The miniseries was successful enough to spawn a sequel, V: The Final Battle, which was meant to conclude the story, and also a television series in 1984-1985 that continued it. Johnson left the franchise during production of The Final Battle.

Television journalist cameraman Michael Donovan covertly boards one of the Visitors’ motherships and discovers that beneath their human-like facade (they wear a thin, synthetic skin and human-like contact lenses in public), the aliens are actually carnivorous reptilian humanoids preferring to eat live food such as rodents and birds. Donovan, who first took footage of one of the alien ships flying overhead while on duty in El Salvador, records some of his findings on videotape and escapes from the mothership with the evidence. However, just as the exposé is about to air on television, the broadcast is interrupted by the Visitors who have taken control of the media. Their announcement makes Donovan a fugitive, pursued by both the police and the Visitors.

A resistance movement is formed, determined to expose and oppose the Visitors. The Los Angeles cell leader is Julie Parrish. Donovan later joins the group and, again sneaking aboard a mothership, he learns from a Visitor named Martin that the story about the Visitors needing waste chemicals is a cover for a darker mission.

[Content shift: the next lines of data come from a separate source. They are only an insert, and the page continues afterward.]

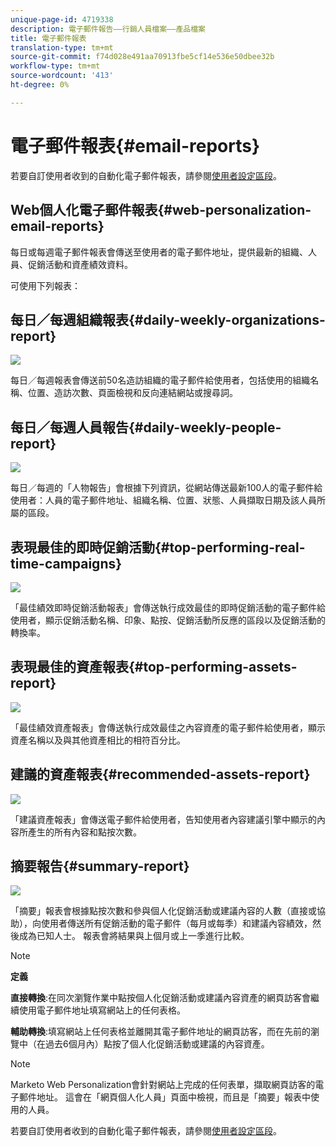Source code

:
 ```yaml
---
unique-page-id: 4719338
description: 電子郵件報告——行銷人員檔案——產品檔案
title: 電子郵件報表
translation-type: tm+mt
source-git-commit: f74d028e491aa70913fbe5cf14e536e50dbee32b
workflow-type: tm+mt
source-wordcount: '413'
ht-degree: 0%

---
```



# 電子郵件報表{#email-reports}

若要自訂使用者收到的自動化電子郵件報表，請參閱[使用者設定區段](/help/marketo/product-docs/web-personalization/getting-started/user-settings.md)。

## Web個人化電子郵件報表{#web-personalization-email-reports}

每日或每週電子郵件報表會傳送至使用者的電子郵件地址，提供最新的組織、人員、促銷活動和資產績效資料。

可使用下列報表：

## 每日／每週組織報表{#daily-weekly-organizations-report}

![](assets/image2014-12-6-13-3a32-3a8.png)

每日／每週報表會傳送前50名造訪組織的電子郵件給使用者，包括使用的組織名稱、位置、造訪次數、頁面檢視和反向連結網站或搜尋詞。

## 每日／每週人員報告{#daily-weekly-people-report}

![](assets/two.png)

每日／每週的「人物報告」會根據下列資訊，從網站傳送最新100人的電子郵件給使用者：人員的電子郵件地址、組織名稱、位置、狀態、人員擷取日期及該人員所屬的區段。

## 表現最佳的即時促銷活動{#top-performing-real-time-campaigns}

![](assets/image2014-12-6-13-3a32-3a31.png)

「最佳績效即時促銷活動報表」會傳送執行成效最佳的即時促銷活動的電子郵件給使用者，顯示促銷活動名稱、印象、點按、促銷活動所反應的區段以及促銷活動的轉換率。

## 表現最佳的資產報表{#top-performing-assets-report}

![](assets/image2014-12-6-13-3a29-3a5.png)

「最佳績效資產報表」會傳送執行成效最佳之內容資產的電子郵件給使用者，顯示資產名稱以及與其他資產相比的相符百分比。

## 建議的資產報表{#recommended-assets-report}

![](assets/image2014-12-6-13-3a28-3a43.png)

「建議資產報表」會傳送電子郵件給使用者，告知使用者內容建議引擎中顯示的內容所產生的所有內容和點按次數。

## 摘要報告{#summary-report}

![](assets/six.png)

「摘要」報表會根據點按次數和參與個人化促銷活動或建議內容的人數（直接或協助），向使用者傳送所有促銷活動的電子郵件（每月或每季）和建議內容績效，然後成為已知人士。 報表會將結果與上個月或上一季進行比較。

>[!NOTE]
>
>**定義**
>
>**直接轉換**:在同次瀏覽作業中點按個人化促銷活動或建議內容資產的網頁訪客會繼續使用電子郵件地址填寫網站上的任何表格。
>
>**輔助轉換**:填寫網站上任何表格並離開其電子郵件地址的網頁訪客，而在先前的瀏覽中（在過去6個月內）點按了個人化促銷活動或建議的內容資產。

>[!NOTE]
>
>Marketo Web Personalization會針對網站上完成的任何表單，擷取網頁訪客的電子郵件地址。 這會在「網頁個人化人員」頁面中檢視，而且是「摘要」報表中使用的人員。

若要自訂使用者收到的自動化電子郵件報表，請參閱[使用者設定區段](/help/marketo/product-docs/web-personalization/getting-started/user-settings.md)。
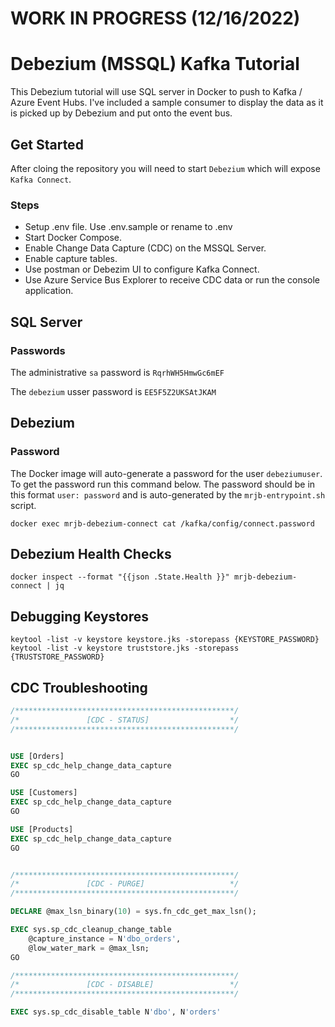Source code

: # WORK IN PROGRESS (12/16/2022)

# Debezium (MSSQL) Kafka Tutorial
This Debezium tutorial will use SQL server in Docker to push to Kafka / Azure Event Hubs. I've included a sample consumer to display the data as it is picked up by Debezium and put onto the event bus.

## Get Started
After cloing the repository you will need to start `Debezium` which will expose `Kafka Connect`.

### Steps
* Setup .env file. Use .env.sample or rename to .env
* Start Docker Compose.
* Enable Change Data Capture (CDC) on the MSSQL Server.
* Enable capture tables.
* Use postman or Debezim UI to configure Kafka Connect.
* Use Azure Service Bus Explorer to receive CDC data or run the console application.

## SQL Server

### Passwords
The administrative `sa` password is `RqrhWH5HmwGc6mEF`   

The `debezium` usser password is `EE5F5Z2UKSAtJKAM`   

## Debezium

### Password
The Docker image will auto-generate a password for the user `debeziumuser`. To get the password run this command below. The password should be in this format `user: password` and is auto-generated by the `mrjb-entrypoint.sh` script.   

`docker exec mrjb-debezium-connect cat /kafka/config/connect.password`    

## Debezium Health Checks
`docker inspect --format "{{json .State.Health }}" mrjb-debezium-connect | jq`   

## Debugging Keystores
`keytool -list -v keystore keystore.jks -storepass {KEYSTORE_PASSWORD}`   
`keytool -list -v keystore truststore.jks -storepass {TRUSTSTORE_PASSWORD}`   

## CDC Troubleshooting

```sql
/*************************************************/
/*               [CDC - STATUS]                  */
/*************************************************/


USE [Orders]
EXEC sp_cdc_help_change_data_capture
GO

USE [Customers]
EXEC sp_cdc_help_change_data_capture
GO

USE [Products]
EXEC sp_cdc_help_change_data_capture
GO


/*************************************************/
/*               [CDC - PURGE]                   */
/*************************************************/

DECLARE @max_lsn_binary(10) = sys.fn_cdc_get_max_lsn();

EXEC sys.sp_cdc_cleanup_change_table
    @capture_instance = N'dbo_orders',
    @low_water_mark = @max_lsn;
GO

/*************************************************/
/*               [CDC - DISABLE]                 */
/*************************************************/

EXEC sys.sp_cdc_disable_table N'dbo', N'orders'

```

Jane Badler (born December 31, 1953 in Brooklyn, New York) is an American actress and singer. She is best known for her role as Diana, the chief antagonist in NBC’s science fiction TV series, V, between 1983–85. Badler also appeared in ABC’s “reimagined” version of V in 2011, again playing an alien named Diana, who this time is the mother of the series’ chief antagonist, Anna. In recent years, Badler has also become an established nightclub singer in Australia, where she now lives, and has released two albums.

A remake of V premiered in late 2009, and although this version did not include the character of Diana, the series’ executive producer, Scott Peters, suggested that Badler and other stars from the original version may be offered guest roles as new characters. In August 2010, it was announced that Badler would be joining the series as a new character named Diana, the mother of the Visitors’ evil leader Anna (Morena Baccarin). Badler appeared in nine of the second season’s ten episodes, commencing in January 2011. In the second season finale, her character was apparently killed by Anna, and ABC decided to not renew the series for a third season (although the fan campaign “Project Alice” is reported to be campaigning to Warner Bros. to renew the show on a different network).